[EXCERPTED DATA]

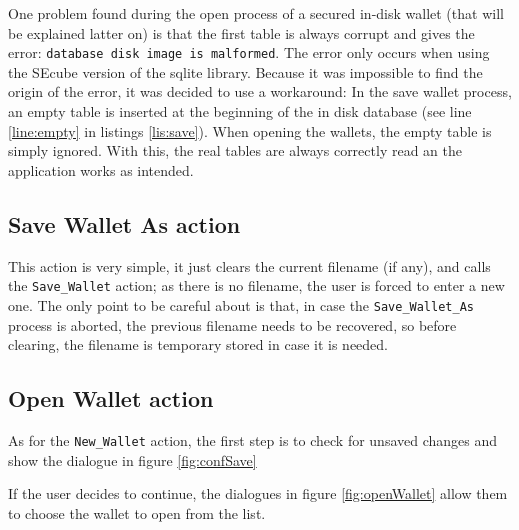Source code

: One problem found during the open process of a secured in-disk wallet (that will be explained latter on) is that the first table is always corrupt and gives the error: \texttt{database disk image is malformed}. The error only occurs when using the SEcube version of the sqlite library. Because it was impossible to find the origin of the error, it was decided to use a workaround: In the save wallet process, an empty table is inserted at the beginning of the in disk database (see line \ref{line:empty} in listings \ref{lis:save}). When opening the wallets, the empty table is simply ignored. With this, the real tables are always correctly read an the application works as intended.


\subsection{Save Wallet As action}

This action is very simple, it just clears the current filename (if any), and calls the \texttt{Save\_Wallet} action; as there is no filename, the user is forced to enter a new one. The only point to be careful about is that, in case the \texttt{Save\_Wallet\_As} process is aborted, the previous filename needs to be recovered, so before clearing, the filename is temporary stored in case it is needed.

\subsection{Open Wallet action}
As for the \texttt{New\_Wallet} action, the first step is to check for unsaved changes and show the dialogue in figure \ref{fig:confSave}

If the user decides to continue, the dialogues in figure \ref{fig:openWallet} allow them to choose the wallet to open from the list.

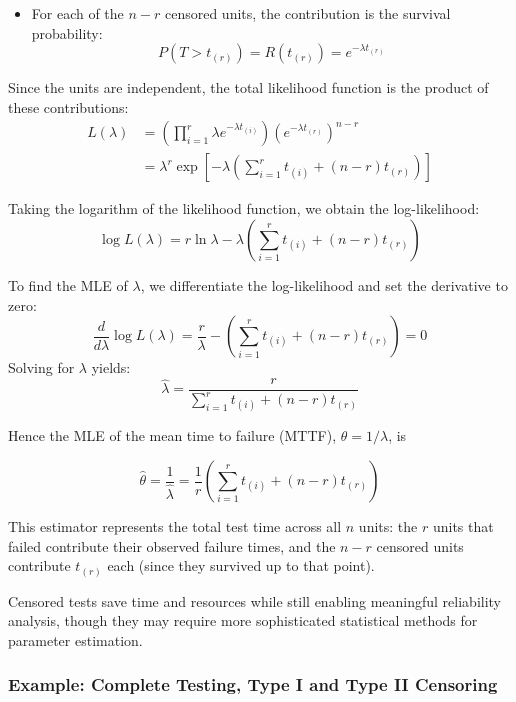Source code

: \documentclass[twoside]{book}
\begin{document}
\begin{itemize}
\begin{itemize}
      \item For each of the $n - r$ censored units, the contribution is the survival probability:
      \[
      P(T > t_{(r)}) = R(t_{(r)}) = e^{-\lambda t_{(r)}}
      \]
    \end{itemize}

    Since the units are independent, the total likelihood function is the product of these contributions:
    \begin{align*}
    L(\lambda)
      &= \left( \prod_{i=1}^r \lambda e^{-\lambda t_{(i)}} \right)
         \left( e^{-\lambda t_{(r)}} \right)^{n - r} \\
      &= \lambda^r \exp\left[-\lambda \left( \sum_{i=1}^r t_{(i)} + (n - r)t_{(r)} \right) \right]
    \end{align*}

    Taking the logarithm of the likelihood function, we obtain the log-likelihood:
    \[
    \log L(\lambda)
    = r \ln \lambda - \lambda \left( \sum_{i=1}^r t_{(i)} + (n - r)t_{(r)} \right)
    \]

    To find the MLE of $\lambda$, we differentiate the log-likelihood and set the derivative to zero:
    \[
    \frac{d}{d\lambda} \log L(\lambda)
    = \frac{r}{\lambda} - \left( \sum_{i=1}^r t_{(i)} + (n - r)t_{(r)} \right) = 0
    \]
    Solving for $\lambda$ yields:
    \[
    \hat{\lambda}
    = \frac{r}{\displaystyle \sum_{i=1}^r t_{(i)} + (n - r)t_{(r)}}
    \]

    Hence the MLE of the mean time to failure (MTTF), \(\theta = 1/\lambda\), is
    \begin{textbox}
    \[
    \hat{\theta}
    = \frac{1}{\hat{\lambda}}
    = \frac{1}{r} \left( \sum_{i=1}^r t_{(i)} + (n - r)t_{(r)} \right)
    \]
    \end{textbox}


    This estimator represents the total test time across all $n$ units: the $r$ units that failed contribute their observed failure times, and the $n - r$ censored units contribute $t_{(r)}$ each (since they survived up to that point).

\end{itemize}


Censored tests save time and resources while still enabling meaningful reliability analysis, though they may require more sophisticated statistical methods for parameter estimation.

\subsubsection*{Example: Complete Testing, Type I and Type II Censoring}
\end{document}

[/EXCERPTED DATA]

■ **WHAT NEEDS TO BE DONE**: The answer should consist of every line above in which "likelihood" appears.

■ **TASK RESULT**:
    Since the units are independent, the total likelihood function is the product of these contributions:
    Taking the logarithm of the likelihood function, we obtain the log-likelihood:
    To find the MLE of $\lambda$, we differentiate the log-likelihood and set the derivative to zero:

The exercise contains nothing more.